This would be a backdoor into finding out what interests are funding groups like Karl Rove’s American Crossroads or the US Chamber of Commerce, both of which spend massive amounts of money trying to influence elections but are not required to say who is paying the bill. The executive order would instead force the contributors to disclose the support, if they held or planned to bid on a federal contract—which many large corporations do. Thirty-three of the 41 companies listed as top 100 campaign contributors over the past twenty years hold federal contracts.
The executive order “would radically change the ability to follow the money during the upcoming elections,” the Sunlight Foundation told USA Today.

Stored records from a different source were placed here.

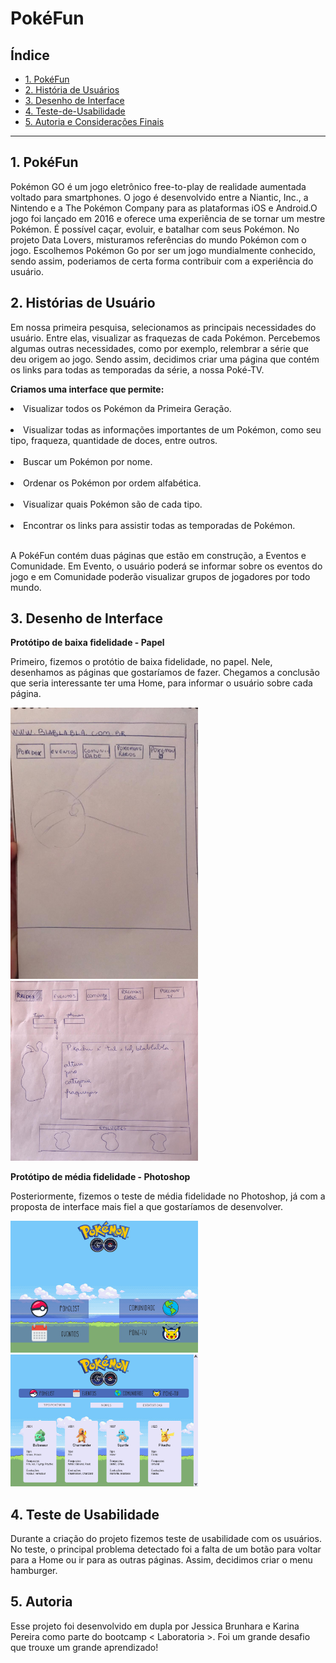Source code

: # PokéFun

## Índice

- [1. PokéFun](#1-pokéfun)
- [2. História de Usuários](#2-historias-de-usuario)
- [3. Desenho de Interface](#3-desenho-de-interface)
- [4. Teste-de-Usabilidade](#4-teste-de-usabilidade)
- [5. Autoria e Considerações Finais](#5-autoria-e-consideracoes-finais)

---

## 1. PokéFun

Pokémon GO é um jogo eletrônico free-to-play de realidade aumentada voltado para smartphones. O jogo é desenvolvido entre a Niantic, Inc., a Nintendo e a The Pokémon Company para as plataformas iOS e Android.O jogo foi lançado em 2016 e oferece uma experiência de se tornar um mestre Pokémon. É possível caçar, evoluir, e batalhar com seus Pokémon.
No projeto Data Lovers, misturamos referências do mundo Pokémon com o jogo.
Escolhemos Pokémon Go por ser um jogo mundialmente conhecido, sendo assim, poderiamos de certa forma contribuir com a experiência do usuário.

## 2. Histórias de Usuário

Em nossa primeira pesquisa, selecionamos as principais necessidades do usuário. Entre elas, visualizar as fraquezas de cada Pokémon. Percebemos algumas outras necessidades, como por exemplo, relembrar a série que deu origem ao jogo. Sendo assim, decidimos criar uma página que contém os links para todas as temporadas da série, a nossa Poké-TV.

<b>Criamos uma interface que permite:</b>

<li>Visualizar todos os Pokémon da Primeira Geração.</li><br>
<li>Visualizar todas as informações importantes de um Pokémon, como seu tipo, fraqueza, quantidade de doces, entre outros.</li> <br>
<li>Buscar um Pokémon por nome.</li> <br>
<li>Ordenar os Pokémon por ordem alfabética.</li><br>
<li>Visualizar quais Pokémon são de cada tipo.</li><br>
<li>Encontrar os links para assistir todas as temporadas de Pokémon.</li> <br>

A PokéFun contém duas páginas que estão em construção, a Eventos e Comunidade. Em Evento, o usuário poderá se informar sobre os eventos do jogo e em Comunidade poderão visualizar grupos de jogadores por todo mundo.

## 3. Desenho de Interface

<b>Protótipo de baixa fidelidade - Papel</b>

Primeiro, fizemos o protótio de baixa fidelidade, no papel. Nele, desenhamos as páginas que gostaríamos de fazer. Chegamos a conclusão que seria interessante ter uma Home, para informar o usuário sobre cada página. 

  <img src="img_readme/rascunho1.jpeg" alt="rascunho" width="300"/>
  <img src="img_readme/rascunho5.jpeg" alt="rascunho" width="300"/>

 <b>Protótipo de média fidelidade - Photoshop</b>

Posteriormente, fizemos o teste de média fidelidade no Photoshop, já com a proposta de interface mais fiel a que gostaríamos de desenvolver. <br>

  <img src="img_readme/paginaprincipal.jpg" alt="protótipo" width="300"/>
  <img src="img_readme/POKELIST.jpg" alt="protótipo" width="300"/>

## 4. Teste de Usabilidade
Durante a criação do projeto fizemos teste de usabilidade com os usuários. No teste, o principal problema detectado foi a falta de um botão para voltar para a Home ou ir para as outras páginas. Assim, decidimos criar o menu hamburger. 

## 5. Autoria
Esse projeto foi desenvolvido em dupla por Jessica Brunhara e Karina Pereira como parte do bootcamp < Laboratoria >. Foi um grande desafio que trouxe um grande aprendizado!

Naturally, groups like the US Chamber of Commerce oppose the executive order using the twisted logic that it would politicize the federal contracting process. A Chamber spokesperson told Politico that the order “lays the groundwork for a political litmus test for companies that wish to do business with the federal government” and is “less about disclosure than intimidation.”
Notably the Chamber isn’t opposing the fact that federal contractors spend money influencing the political process, but rather that they would have to disclose that spending—as if that’s where the politicization would come in.

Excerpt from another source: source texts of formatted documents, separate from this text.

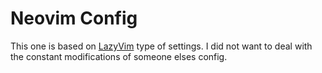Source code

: # Neovim Config

This one is based on [LazyVim](https://www.lazyvim.org/) type of settings. I did not want to deal with the constant modifications of someone elses config.
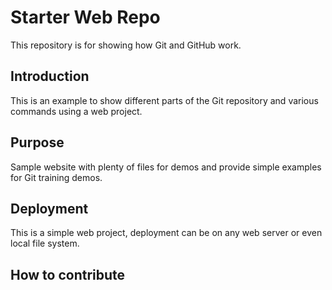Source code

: # Starter Web Repo

This repository is for showing how Git and GitHub work.

## Introduction

This is  an example to show different parts of the Git repository and various commands using a web project. 

## Purpose

Sample website with plenty of files for demos and provide simple examples for Git training demos.

## Deployment

This is a simple web project, deployment can be on any web server or even local file system.

## How to contribute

Congressional Republicans are eagerly advancing that argument. Rep. Darrell Issa, chair of the House Committee on Oversight and Government Reform, went on Fox News last week and agreed that the order could “absolutely” be “a way to punish the enemies of the White House.” He charged “This could be a Nixonian-type enemies list in the making by executive order.”

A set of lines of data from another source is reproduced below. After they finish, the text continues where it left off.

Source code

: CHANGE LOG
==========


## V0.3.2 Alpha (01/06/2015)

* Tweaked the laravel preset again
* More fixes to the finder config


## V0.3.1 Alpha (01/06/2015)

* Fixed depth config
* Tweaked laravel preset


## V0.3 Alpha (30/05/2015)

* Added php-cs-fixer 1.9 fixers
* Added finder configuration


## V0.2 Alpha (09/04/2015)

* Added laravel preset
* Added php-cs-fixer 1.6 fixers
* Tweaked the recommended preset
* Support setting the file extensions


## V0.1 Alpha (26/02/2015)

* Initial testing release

Issa then held a hearing last week titled “Politicizing Procurement: Would President Obama’s Proposal Curb Free Speech and Hurt Small Business?” in which he further blasted the proposed executive order as something that would have “a chilling effect on political participation.” Another Republican on the committee fulminated that “I have not seen anything as outrageous and as much of an exercise of naked political power than this executive order. I think it’s shameful, I think it’s disgusting, I think it’s despicable, I think it’s outrageous.”
Feingold criticized Issa in his e-mail, but also some Democrats who have joined them. McCaskill and Sen. Joe Lieberman (I-CT) submitted a letter to Issa’s hearing opposing the executive order. Hoyer also criticized the order in comments to the Associated Press.
Ultimately, however, the executive order and similar actions by the FCC, FEC, and SEC don’t depend on the support of legislators—that’s the whole point. Legislatively Obama could do more to pass a Fair Elections Now Act and call once again for passage of the DISCLOSE Act, but in the meantime, these executive orders may end up shining a lot more sunlight onto anonymous corporate political spending.